The end result? Most development follows the path of least resistance, and the path of least resistance leads to sub-optimal outcomes:

What it amounts to is the worst of all worlds. Sensible, smart-growth housing plans often languish, while single-family homes proliferate on large lots in sprawling suburban subdivisions — one of the few types of housing that can be easily built in Massachusetts under current law. State officials rightly fear that the housing market dynamics squeeze middle-class families so much that they’re endangering the state’s economic health. It also ensures that much of the growth that does occur is unplanned, expensive, and environmentally harmful.

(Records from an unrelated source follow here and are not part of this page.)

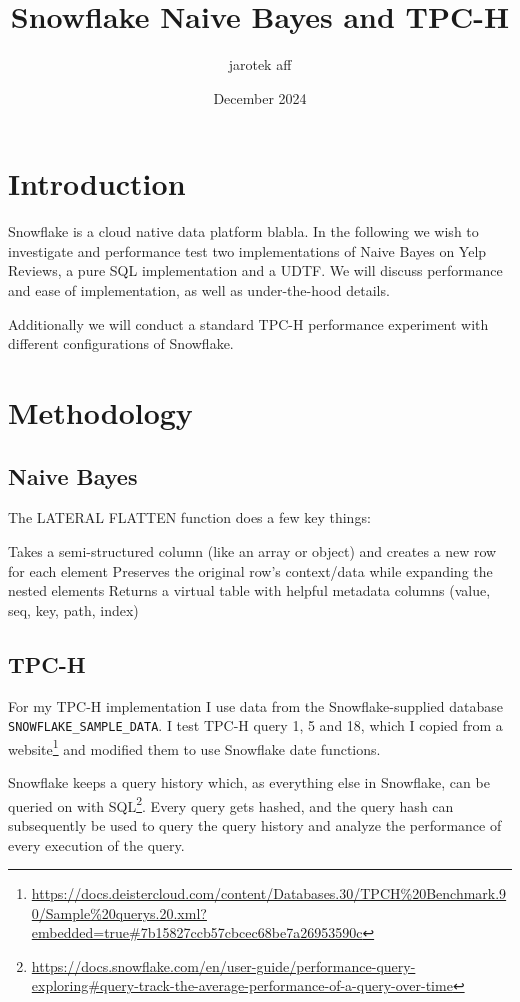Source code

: \documentclass{article}
\title{Snowflake Naive Bayes and TPC-H}
\author{jarotek aff}
\date{December 2024}
\begin{document}
\maketitle

\section{Introduction}
Snowflake\cite{snowflake_2016} is a cloud native data platform blabla. 
In the following we wish to investigate and performance test two implementations of Naive Bayes on Yelp Reviews, a pure SQL implementation and a UDTF. We will discuss performance and ease of implementation, as well as under-the-hood details. 

\bigskip
Additionally we will conduct a standard TPC-H performance experiment with different configurations of Snowflake. 

\section{Methodology}

\subsection{Naive Bayes}
The LATERAL FLATTEN function does a few key things:

Takes a semi-structured column (like an array or object) and creates a new row for each element
Preserves the original row's context/data while expanding the nested elements
Returns a virtual table with helpful metadata columns (value, seq, key, path, index)

\subsection{TPC-H}
For my TPC-H implementation I use data from the Snowflake-supplied database \texttt{SNOWFLAKE\_SAMPLE\_DATA}. I test TPC-H query 1, 5 and 18, which I copied from a website\footnote{\url{https://docs.deistercloud.com/content/Databases.30/TPCH\%20Benchmark.90/Sample\%20querys.20.xml?embedded=true\#7b15827ccb57cbcec68be7a26953590c}} and modified them to use Snowflake date functions. 

\medskip \noindent Snowflake keeps a query history which, as everything else in Snowflake, can be queried on with SQL\footnote{\url{https://docs.snowflake.com/en/user-guide/performance-query-exploring#query-track-the-average-performance-of-a-query-over-time}}. Every query gets hashed, and the query hash can subsequently be used to query the query history and analyze the performance of every execution of the query.
\end{document}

Matching the functional outcomes of a host of complex regulatory processes to a planning vision is difficult, but necessary. It’s also not enough to look at incentives for particular planning goals. Instead, one must look at the entire development process. One must understand the tensions within real estate investment, between city-building and financial performance, how those tensions impact the decision-making of developers, and how the regulatory process creates a choice architecture for those developers.

Development costs and housing affordability

Vancouver towers along False Creek. Photo by author.

Two competing narratives often emerge when talking about policy responses to housing costs. One asserts that lowering the costs of construction and development will allow those savings to be passed on to eventual users of the real estate; the other asserts that markets set prices, and lowering the cost of development would yield pure profit to developers who will charge what the market will bear. So, which is it? The Vancouver Sun has a series of articles on housing affordability in Vancouver, BC. One of these articles focuses on development impact fees(among other causes) and their role in affordability. The two basic narratives are on display:

“The significant cost premiums of building new homes in Vancouver, compared to Surrey, leads to two observable results,” said Anne McMullin, president and CEO of the Urban Development Institute. “Either the increased costs will inevitably be passed on to homebuyers or the viability of building new market housing will be suppressed. Regardless, the end game is a more unaffordable and less socially sustainable city.”

She says the most obvious way to address affordability is to look at the costs and supply of housing.

“Costs affect supply — if it’s too expensive to build, you’re going to limit the supply. But we still have the demand. There’s always going to be a demand — there are buyers who can afford it.”

But Brian Jackson, the City of Vancouver’s general manager of planning, says market demand drives the price of housing much more than the costs of development.

“If we took $1,000 off the cost of the CACs or we took $1,000 off the cost of the DCLs,” Jackson said, referring to two types of city development fees, “is the developer going to take $1,000 off the cost of selling the house? I don’t think they would – they’re going to get the highest price that they could.”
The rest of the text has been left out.